3四半期振りに大企業製造業の業況判断DIが悪化した日銀短観をどう見るか?
本日、日銀から9月調査の日銀短観の結果が公表されています。統計のヘッドラインとなる大企業製造業の業況判断DIは足元で+12、先行きも+10と、いずれも6月調査の+15からプラス幅を縮小しています。また、今年2015年度の設備投資計画は土地を含みソフトウェアを含まない大企業全産業のベースで6月調査の+9.3%増からさらに上方修正されて前年度比+10.9%を記録しました。まず、日経新聞のサイトから記事を引用すると以下の通りです。
9月日銀短観、大企業製造業DIプラス12 3期ぶり悪化、先行きプラス10
日銀が1日発表した9月の全国企業短期経済観測調査(短観)は、企業の景況感を示す業況判断指数(DI)が大企業製造業でプラス12だった。前回の6月調査(プラス15)から3ポイント悪化した。悪化は3四半期ぶり。中国などの新興国の景気減速に伴い輸出や生産が伸び悩み、景況感が悪化した。もっとも訪日外国人の増加を背景に大企業非製造業の景況感は改善した。
3カ月先については、大企業製造業がプラス10の見通し。欧米経済の緩やかな回復は続いているが、新興国の景気減速や株式相場の下落が響いた。
業況判断DIは景況感が「良い」と答えた企業の割合から「悪い」と答えた企業の割合を引いた値。9月の大企業製造業DIは、QUICKがまとめた市場予想の中央値のプラス13を下回った。回答期間は8月26日-9月30日で、今回の回収基準日は9月9日だった。
2015年度の事業計画の前提となる想定為替レートは大企業製造業で1ドル=117円39銭と、前回の115円62銭よりも円安・ドル高方向に修正された。
大企業非製造業のDIはプラス25と、前回から2ポイント改善した。改善は4四半期連続で、1991年11月(プラス33)以来の高水準になった。訪日外国人の増加で宿泊・飲食サービスや小売りなどの上昇が目立った。
3カ月先のDIは6ポイント悪化し、プラス19を見込む。新興国経済の低迷や世界的な株式相場の下落が先行き不透明感につながっている。
中小企業は製造業が横ばいのゼロだった。国内の設備投資が下支えした。非製造業は1ポイント悪化のプラス3だった。先行きはいずれも悪化した。
15年度の設備投資計画は大企業全産業が前年度比10.9%増だった。6月調査の9.3%増から上方修正され、QUICKがまとめた市場予想の中央値(8.6%増)を上回った。大企業のうち製造業は18.7%増、非製造業は7.2%増を計画している。

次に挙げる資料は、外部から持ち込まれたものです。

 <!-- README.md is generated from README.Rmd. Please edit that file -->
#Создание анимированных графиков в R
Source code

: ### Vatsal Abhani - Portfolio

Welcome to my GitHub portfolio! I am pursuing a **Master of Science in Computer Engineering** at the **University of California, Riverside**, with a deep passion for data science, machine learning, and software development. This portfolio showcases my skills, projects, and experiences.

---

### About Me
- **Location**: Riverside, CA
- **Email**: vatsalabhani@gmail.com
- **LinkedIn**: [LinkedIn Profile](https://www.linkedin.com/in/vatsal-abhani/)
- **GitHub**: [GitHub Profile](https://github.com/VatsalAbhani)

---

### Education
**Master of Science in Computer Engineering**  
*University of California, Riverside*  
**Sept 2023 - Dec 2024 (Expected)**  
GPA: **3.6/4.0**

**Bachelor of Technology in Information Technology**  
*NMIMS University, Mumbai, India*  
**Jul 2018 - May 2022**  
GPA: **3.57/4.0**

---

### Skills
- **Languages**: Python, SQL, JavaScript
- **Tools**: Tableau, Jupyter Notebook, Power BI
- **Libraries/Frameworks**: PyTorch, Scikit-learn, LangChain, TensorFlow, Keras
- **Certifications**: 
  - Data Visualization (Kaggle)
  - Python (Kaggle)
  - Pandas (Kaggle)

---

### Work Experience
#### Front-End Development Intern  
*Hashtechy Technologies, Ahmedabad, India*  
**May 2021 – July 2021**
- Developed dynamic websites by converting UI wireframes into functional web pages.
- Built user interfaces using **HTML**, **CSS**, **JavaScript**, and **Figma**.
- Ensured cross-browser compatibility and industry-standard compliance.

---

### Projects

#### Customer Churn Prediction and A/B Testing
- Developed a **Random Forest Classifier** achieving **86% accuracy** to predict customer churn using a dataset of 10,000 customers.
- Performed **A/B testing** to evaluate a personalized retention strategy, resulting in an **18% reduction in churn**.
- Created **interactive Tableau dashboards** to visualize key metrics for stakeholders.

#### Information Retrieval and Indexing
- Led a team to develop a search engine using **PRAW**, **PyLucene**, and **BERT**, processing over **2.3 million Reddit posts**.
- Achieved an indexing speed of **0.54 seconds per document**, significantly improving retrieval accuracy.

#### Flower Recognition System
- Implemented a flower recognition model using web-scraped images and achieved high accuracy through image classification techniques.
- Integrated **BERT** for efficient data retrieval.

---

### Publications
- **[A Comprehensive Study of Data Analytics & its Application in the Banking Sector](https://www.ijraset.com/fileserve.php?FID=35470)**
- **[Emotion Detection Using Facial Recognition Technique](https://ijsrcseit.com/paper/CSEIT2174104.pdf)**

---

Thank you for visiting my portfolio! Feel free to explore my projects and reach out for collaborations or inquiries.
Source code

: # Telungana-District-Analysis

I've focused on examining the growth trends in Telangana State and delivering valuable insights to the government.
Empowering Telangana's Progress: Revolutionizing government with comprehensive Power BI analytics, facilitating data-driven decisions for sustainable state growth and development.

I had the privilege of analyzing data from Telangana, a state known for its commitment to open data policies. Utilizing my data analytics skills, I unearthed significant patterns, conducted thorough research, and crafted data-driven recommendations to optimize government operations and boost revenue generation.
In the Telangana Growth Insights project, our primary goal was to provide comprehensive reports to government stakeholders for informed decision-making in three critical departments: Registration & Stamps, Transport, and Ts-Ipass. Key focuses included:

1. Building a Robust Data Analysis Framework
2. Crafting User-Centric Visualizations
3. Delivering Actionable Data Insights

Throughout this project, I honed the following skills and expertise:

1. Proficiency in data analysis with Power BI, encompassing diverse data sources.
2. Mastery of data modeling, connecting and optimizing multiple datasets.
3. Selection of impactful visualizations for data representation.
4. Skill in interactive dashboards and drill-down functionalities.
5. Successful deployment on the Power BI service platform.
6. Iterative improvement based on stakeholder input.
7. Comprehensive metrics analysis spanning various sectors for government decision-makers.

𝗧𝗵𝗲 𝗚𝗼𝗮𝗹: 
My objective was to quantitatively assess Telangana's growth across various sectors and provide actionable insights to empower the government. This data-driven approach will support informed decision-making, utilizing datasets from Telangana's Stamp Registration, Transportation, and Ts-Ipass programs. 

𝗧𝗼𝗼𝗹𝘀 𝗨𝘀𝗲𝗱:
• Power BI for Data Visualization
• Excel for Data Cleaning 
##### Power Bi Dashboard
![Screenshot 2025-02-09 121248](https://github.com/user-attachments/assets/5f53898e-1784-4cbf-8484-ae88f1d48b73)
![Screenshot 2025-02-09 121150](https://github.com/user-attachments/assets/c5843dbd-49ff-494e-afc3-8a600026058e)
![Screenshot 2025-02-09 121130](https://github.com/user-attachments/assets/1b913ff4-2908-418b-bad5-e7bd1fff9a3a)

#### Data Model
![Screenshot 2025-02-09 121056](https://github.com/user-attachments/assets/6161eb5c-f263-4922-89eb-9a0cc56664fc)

大企業製造業の輸出売上高は前年度比3.3%増となり、6月調査から上方修正された。円相場は1ドル=120円近辺で比較的安定していたことなどを反映した。
大企業製造業の販売価格判断DIはマイナス7と、6月調査(マイナス4)からマイナス幅が拡大した。DIは販売価格が「上昇」と答えた企業の割合から「下落」と答えた企業の割合を差し引いたもの。新興国経済の減速懸念で販売価格へコスト転嫁する姿勢がやや弱まった。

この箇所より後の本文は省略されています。